PROMPT: Everything in the records must be restated exactly, apart from the pictures.

THE DATA:

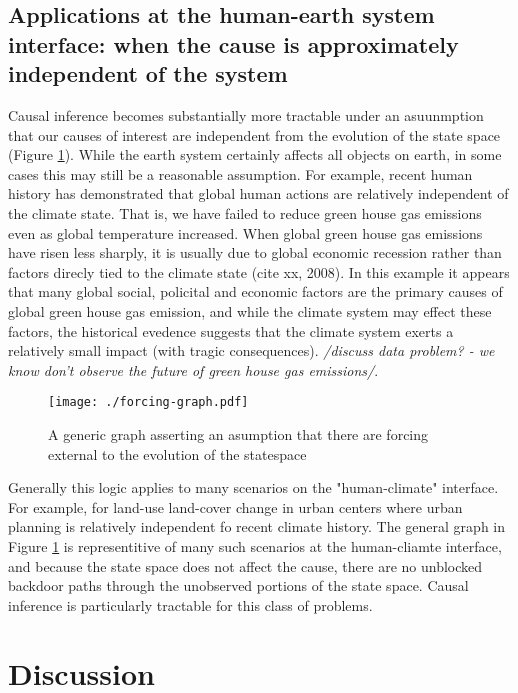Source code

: \documentclass[12pt]{article}
\begin{document}
\subsection{Applications at the human-earth system interface: when the
  cause is approximately independent of the system}
\label{human}

Causal inference becomes substantially more tractable under an
asuunmption that our causes of interest are independent from the
evolution of the state space (Figure \ref{fig:forcing}). While the
earth system certainly affects all objects on earth, in some cases
this may still be a reasonable assumption. For example, recent human
history has demonstrated that global human actions are relatively
independent of the climate state. That is, we have failed to reduce
green house gas emissions even as global temperature increased. When
global green house gas emissions have risen less sharply, it is
usually due to global economic recession rather than factors direcly
tied to the climate state (cite xx, 2008). In this example it appears
that many global social, policital and economic factors are the primary
causes of global green house gas emission, and while the climate
system may effect these factors, the historical evedence suggests that
the climate system exerts a relatively small impact (with tragic
consequences). \emph{/discuss data problem? - we know don't observe the future
  of green house gas emissions/}.

\begin{figure}
  \texttt{[image: ./forcing-graph.pdf]}
  \caption{A generic graph asserting an asumption that there are
    forcing external to the evolution of the statespace}
  \label{fig:forcing}
\end{figure}

Generally this logic applies to many scenarios on the "human-climate"
interface. For example, for land-use land-cover change in urban
centers where urban planning is relatively independent fo recent
climate history. The general graph in Figure \ref{fig:forcing} is
representitive of many such scenarios at the human-cliamte interface,
and because the state space does not affect the cause, there are no
unblocked backdoor paths through the unobserved portions of the state
space. Causal inference is particularly tractable for this class of
problems.

\section{Discussion}
\end{document}
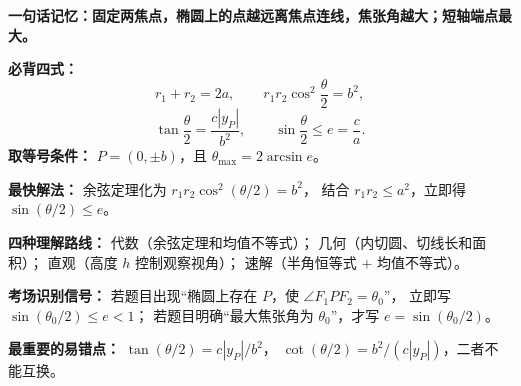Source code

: \begin{summarybox}
\textbf{一句话记忆：固定两焦点，椭圆上的点越远离焦点连线，焦张角越大；短轴端点最大。}

\textbf{必背四式：}
\[
\boxed{r_1+r_2=2a},\qquad
\boxed{r_1r_2\cos^2\frac\theta2=b^2},
\]
\[
\boxed{\tan\frac\theta2=\frac{c|y_P|}{b^2}},\qquad
\boxed{\sin\frac\theta2\le e=\frac ca}.
\]
\textbf{取等号条件：}
$P=(0,\pm b)$，且
$\displaystyle\boxed{\theta_{\max}=2\arcsin e}$。

\textbf{最快解法：}
余弦定理化为
$r_1r_2\cos^2(\theta/2)=b^2$，
结合 $r_1r_2\le a^2$，立即得
$\sin(\theta/2)\le e$。

\textbf{四种理解路线：}
代数（余弦定理和均值不等式）；
几何（内切圆、切线长和面积）；
直观（高度 $h$ 控制观察视角）；
速解（半角恒等式 $+$ 均值不等式）。

\textbf{考场识别信号：}
若题目出现“椭圆上存在 $P$，使 $\angle F_1PF_2=\theta_0$”，
立即写
$\boxed{\sin(\theta_0/2)\le e<1}$；
若题目明确“最大焦张角为 $\theta_0$”，才写
$\boxed{e=\sin(\theta_0/2)}$。

\textbf{最重要的易错点：}
$\tan(\theta/2)=c|y_P|/b^2$，
$\cot(\theta/2)=b^2/(c|y_P|)$，二者不能互换。
\end{summarybox}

PROBLEM SOLUTION:
Source code

: \documentclass[12pt]{article}
\begin{document}
\subsection{Applications at the human-earth system interface: when the
  cause is approximately independent of the system}
\label{human}

Causal inference becomes substantially more tractable under an
asuunmption that our causes of interest are independent from the
evolution of the state space (Figure \ref{fig:forcing}). While the
earth system certainly affects all objects on earth, in some cases
this may still be a reasonable assumption. For example, recent human
history has demonstrated that global human actions are relatively
independent of the climate state. That is, we have failed to reduce
green house gas emissions even as global temperature increased. When
global green house gas emissions have risen less sharply, it is
usually due to global economic recession rather than factors direcly
tied to the climate state (cite xx, 2008). In this example it appears
that many global social, policital and economic factors are the primary
causes of global green house gas emission, and while the climate
system may effect these factors, the historical evedence suggests that
the climate system exerts a relatively small impact (with tragic
consequences). \emph{/discuss data problem? - we know don't observe the future
  of green house gas emissions/}.

\begin{figure}
  \texttt{[image: ./forcing-graph.pdf]}
  \caption{A generic graph asserting an asumption that there are
    forcing external to the evolution of the statespace}
  \label{fig:forcing}
\end{figure}

Generally this logic applies to many scenarios on the "human-climate"
interface. For example, for land-use land-cover change in urban
centers where urban planning is relatively independent fo recent
climate history. The general graph in Figure \ref{fig:forcing} is
representitive of many such scenarios at the human-cliamte interface,
and because the state space does not affect the cause, there are no
unblocked backdoor paths through the unobserved portions of the state
space. Causal inference is particularly tractable for this class of
problems.

\section{Discussion}
\end{document}
Source code

: \begin{summarybox}
\textbf{一句话记忆：固定两焦点，椭圆上的点越远离焦点连线，焦张角越大；短轴端点最大。}

\textbf{必背四式：}
\[
\boxed{r_1+r_2=2a},\qquad
\boxed{r_1r_2\cos^2\frac\theta2=b^2},
\]
\[
\boxed{\tan\frac\theta2=\frac{c|y_P|}{b^2}},\qquad
\boxed{\sin\frac\theta2\le e=\frac ca}.
\]
\textbf{取等号条件：}
$P=(0,\pm b)$，且
$\displaystyle\boxed{\theta_{\max}=2\arcsin e}$。

\textbf{最快解法：}
余弦定理化为
$r_1r_2\cos^2(\theta/2)=b^2$，
结合 $r_1r_2\le a^2$，立即得
$\sin(\theta/2)\le e$。

\textbf{四种理解路线：}
代数（余弦定理和均值不等式）；
几何（内切圆、切线长和面积）；
直观（高度 $h$ 控制观察视角）；
速解（半角恒等式 $+$ 均值不等式）。

\textbf{考场识别信号：}
若题目出现“椭圆上存在 $P$，使 $\angle F_1PF_2=\theta_0$”，
立即写
$\boxed{\sin(\theta_0/2)\le e<1}$；
若题目明确“最大焦张角为 $\theta_0$”，才写
$\boxed{e=\sin(\theta_0/2)}$。

\textbf{最重要的易错点：}
$\tan(\theta/2)=c|y_P|/b^2$，
$\cot(\theta/2)=b^2/(c|y_P|)$，二者不能互换。
\end{summarybox}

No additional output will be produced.